_Exercise directions_. Where the word "keep" occurs in a line of the data, return the whole line.

_Dataset_.
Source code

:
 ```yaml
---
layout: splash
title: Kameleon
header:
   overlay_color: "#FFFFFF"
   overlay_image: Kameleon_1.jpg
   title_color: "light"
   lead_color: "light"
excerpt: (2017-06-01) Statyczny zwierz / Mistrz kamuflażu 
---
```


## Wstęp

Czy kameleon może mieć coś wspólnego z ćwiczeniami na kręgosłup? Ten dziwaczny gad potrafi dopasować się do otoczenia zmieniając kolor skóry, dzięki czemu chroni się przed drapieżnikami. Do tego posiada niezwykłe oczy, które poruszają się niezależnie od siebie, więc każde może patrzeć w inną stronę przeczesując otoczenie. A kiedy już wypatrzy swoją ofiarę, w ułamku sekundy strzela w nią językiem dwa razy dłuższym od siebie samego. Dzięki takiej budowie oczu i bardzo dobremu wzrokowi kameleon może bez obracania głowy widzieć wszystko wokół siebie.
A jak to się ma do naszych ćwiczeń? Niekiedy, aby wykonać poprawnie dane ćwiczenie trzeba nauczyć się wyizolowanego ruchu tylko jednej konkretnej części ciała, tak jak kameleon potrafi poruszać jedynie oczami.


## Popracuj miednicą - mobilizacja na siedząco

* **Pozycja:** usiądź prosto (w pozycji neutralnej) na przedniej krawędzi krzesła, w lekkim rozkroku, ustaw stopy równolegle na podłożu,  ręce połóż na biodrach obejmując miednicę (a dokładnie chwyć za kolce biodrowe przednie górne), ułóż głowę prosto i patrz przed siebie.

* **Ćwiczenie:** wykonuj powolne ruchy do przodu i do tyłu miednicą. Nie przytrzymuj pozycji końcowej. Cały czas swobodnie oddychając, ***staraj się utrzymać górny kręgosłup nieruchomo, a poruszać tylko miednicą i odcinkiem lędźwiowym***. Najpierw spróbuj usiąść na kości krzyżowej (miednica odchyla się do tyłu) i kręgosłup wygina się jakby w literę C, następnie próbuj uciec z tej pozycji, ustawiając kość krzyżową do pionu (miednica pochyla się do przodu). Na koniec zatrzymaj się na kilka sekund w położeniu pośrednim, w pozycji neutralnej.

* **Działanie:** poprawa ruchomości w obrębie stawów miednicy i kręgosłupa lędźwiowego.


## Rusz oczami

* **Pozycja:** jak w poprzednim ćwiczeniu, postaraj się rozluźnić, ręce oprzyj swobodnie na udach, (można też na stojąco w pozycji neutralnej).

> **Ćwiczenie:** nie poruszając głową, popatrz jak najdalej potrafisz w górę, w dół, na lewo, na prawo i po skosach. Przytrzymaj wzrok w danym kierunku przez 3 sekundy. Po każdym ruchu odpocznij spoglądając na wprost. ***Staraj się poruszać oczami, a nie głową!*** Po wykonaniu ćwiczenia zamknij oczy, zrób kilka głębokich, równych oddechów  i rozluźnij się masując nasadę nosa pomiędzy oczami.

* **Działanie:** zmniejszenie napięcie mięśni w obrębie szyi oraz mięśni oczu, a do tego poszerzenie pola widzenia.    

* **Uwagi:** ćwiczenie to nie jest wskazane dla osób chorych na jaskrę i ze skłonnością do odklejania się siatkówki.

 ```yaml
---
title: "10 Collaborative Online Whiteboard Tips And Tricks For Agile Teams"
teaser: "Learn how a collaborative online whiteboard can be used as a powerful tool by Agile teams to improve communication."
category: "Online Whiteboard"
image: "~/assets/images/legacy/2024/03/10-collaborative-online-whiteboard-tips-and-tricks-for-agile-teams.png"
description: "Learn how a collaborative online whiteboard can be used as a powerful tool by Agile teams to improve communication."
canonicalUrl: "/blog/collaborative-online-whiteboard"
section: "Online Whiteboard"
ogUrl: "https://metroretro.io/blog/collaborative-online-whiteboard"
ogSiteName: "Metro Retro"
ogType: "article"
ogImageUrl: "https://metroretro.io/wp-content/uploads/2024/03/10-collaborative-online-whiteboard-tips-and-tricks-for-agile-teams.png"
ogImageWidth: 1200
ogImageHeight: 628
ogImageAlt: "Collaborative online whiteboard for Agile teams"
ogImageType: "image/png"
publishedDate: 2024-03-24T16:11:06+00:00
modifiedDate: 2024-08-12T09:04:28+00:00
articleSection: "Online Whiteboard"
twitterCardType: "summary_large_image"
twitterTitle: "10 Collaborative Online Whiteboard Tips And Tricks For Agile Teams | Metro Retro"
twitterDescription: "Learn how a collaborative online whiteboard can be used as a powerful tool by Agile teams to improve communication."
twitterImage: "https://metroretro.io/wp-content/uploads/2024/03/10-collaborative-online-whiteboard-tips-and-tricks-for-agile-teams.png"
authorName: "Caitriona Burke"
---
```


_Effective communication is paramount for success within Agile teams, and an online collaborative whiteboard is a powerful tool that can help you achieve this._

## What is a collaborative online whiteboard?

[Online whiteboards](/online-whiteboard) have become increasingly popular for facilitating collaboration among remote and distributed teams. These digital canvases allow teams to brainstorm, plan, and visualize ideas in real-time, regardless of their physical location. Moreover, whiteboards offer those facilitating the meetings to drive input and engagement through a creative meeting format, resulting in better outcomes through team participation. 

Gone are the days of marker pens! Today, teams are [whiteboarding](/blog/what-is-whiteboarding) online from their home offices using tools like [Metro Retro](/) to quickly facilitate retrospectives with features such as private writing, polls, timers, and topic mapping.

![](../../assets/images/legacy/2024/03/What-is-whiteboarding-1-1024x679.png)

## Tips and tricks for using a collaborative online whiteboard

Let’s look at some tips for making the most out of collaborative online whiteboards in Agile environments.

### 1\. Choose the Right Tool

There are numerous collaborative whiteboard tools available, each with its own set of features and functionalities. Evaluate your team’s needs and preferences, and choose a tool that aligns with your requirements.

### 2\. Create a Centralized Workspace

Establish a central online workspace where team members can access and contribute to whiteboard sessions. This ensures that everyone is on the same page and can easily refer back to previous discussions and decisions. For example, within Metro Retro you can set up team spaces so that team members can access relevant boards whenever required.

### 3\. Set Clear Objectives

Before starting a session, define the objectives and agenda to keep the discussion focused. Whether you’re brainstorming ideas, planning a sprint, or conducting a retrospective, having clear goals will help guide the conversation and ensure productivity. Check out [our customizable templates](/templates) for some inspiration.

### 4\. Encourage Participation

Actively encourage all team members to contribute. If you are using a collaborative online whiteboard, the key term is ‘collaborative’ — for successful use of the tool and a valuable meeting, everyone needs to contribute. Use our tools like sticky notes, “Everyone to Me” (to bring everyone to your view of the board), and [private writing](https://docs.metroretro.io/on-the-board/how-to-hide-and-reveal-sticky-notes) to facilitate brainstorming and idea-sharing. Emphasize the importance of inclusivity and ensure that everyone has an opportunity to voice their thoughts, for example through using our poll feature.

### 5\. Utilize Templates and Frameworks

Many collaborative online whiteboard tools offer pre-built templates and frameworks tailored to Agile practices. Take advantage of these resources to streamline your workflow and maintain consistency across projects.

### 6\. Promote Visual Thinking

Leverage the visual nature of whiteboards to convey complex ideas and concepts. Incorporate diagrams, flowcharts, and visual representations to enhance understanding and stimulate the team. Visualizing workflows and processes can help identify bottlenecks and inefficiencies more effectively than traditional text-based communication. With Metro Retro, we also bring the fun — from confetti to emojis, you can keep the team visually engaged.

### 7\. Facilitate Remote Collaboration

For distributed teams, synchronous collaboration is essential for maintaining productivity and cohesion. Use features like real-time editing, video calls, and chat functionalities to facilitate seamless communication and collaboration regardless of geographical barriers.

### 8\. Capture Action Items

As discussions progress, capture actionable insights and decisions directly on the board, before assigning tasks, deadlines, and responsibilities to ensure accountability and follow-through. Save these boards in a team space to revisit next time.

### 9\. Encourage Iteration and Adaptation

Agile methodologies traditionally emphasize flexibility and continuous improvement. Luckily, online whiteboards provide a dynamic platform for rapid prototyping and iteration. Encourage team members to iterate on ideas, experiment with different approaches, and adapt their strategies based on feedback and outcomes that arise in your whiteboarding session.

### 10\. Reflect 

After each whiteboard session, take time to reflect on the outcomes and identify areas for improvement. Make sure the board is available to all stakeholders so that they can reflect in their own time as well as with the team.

_Reply_.
Before starting a session, define the objectives and agenda to keep the discussion focused. Whether you’re brainstorming ideas, planning a sprint, or conducting a retrospective, having clear goals will help guide the conversation and ensure productivity. Check out [our customizable templates](/templates) for some inspiration.
Leverage the visual nature of whiteboards to convey complex ideas and concepts. Incorporate diagrams, flowcharts, and visual representations to enhance understanding and stimulate the team. Visualizing workflows and processes can help identify bottlenecks and inefficiencies more effectively than traditional text-based communication. With Metro Retro, we also bring the fun — from confetti to emojis, you can keep the team visually engaged.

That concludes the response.